(Records contained in a dataset)
+---+

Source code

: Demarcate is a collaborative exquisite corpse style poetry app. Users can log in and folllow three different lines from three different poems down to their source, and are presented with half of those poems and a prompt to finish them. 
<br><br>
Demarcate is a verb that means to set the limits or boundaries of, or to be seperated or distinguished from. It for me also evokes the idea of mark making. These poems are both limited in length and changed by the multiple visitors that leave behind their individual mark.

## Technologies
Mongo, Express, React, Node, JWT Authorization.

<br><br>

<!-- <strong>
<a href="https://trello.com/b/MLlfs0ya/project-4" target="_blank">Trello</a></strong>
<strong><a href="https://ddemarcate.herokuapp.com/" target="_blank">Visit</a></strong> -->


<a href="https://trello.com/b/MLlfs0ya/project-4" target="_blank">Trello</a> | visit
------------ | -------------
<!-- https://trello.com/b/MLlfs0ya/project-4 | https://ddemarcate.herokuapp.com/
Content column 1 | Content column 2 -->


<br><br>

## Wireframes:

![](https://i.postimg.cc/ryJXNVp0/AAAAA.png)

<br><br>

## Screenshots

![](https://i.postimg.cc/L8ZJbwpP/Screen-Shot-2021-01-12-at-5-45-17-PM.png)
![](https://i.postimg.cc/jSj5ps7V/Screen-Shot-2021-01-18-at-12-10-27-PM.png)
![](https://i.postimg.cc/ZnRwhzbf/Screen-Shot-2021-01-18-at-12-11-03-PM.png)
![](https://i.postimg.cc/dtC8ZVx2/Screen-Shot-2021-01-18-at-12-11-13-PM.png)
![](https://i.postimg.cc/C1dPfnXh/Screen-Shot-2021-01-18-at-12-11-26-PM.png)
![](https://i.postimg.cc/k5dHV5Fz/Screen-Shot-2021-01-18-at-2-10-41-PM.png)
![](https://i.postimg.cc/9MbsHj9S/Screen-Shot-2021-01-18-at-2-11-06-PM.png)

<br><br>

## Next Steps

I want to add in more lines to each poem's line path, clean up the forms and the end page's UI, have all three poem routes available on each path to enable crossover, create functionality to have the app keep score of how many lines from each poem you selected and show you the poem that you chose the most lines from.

+---+

--- Try it ---
Type the entries out again so that they match exactly.

--- Response to this task ---
Source code

: Demarcate is a collaborative exquisite corpse style poetry app. Users can log in and folllow three different lines from three different poems down to their source, and are presented with half of those poems and a prompt to finish them. 
<br><br>
Demarcate is a verb that means to set the limits or boundaries of, or to be seperated or distinguished from. It for me also evokes the idea of mark making. These poems are both limited in length and changed by the multiple visitors that leave behind their individual mark.

## Technologies
Mongo, Express, React, Node, JWT Authorization.

<br><br>

<!-- <strong>
<a href="https://trello.com/b/MLlfs0ya/project-4" target="_blank">Trello</a></strong>
<strong><a href="https://ddemarcate.herokuapp.com/" target="_blank">Visit</a></strong> -->


<a href="https://trello.com/b/MLlfs0ya/project-4" target="_blank">Trello</a> | visit
------------ | -------------
<!-- https://trello.com/b/MLlfs0ya/project-4 | https://ddemarcate.herokuapp.com/
Content column 1 | Content column 2 -->


<br><br>

## Wireframes:

![](https://i.postimg.cc/ryJXNVp0/AAAAA.png)

<br><br>

## Screenshots

![](https://i.postimg.cc/L8ZJbwpP/Screen-Shot-2021-01-12-at-5-45-17-PM.png)
![](https://i.postimg.cc/jSj5ps7V/Screen-Shot-2021-01-18-at-12-10-27-PM.png)
![](https://i.postimg.cc/ZnRwhzbf/Screen-Shot-2021-01-18-at-12-11-03-PM.png)
![](https://i.postimg.cc/dtC8ZVx2/Screen-Shot-2021-01-18-at-12-11-13-PM.png)
![](https://i.postimg.cc/C1dPfnXh/Screen-Shot-2021-01-18-at-12-11-26-PM.png)
![](https://i.postimg.cc/k5dHV5Fz/Screen-Shot-2021-01-18-at-2-10-41-PM.png)
![](https://i.postimg.cc/9MbsHj9S/Screen-Shot-2021-01-18-at-2-11-06-PM.png)

<br><br>

## Next Steps

I want to add in more lines to each poem's line path, clean up the forms and the end page's UI, have all three poem routes available on each path to enable crossover, create functionality to have the app keep score of how many lines from each poem you selected and show you the poem that you chose the most lines from.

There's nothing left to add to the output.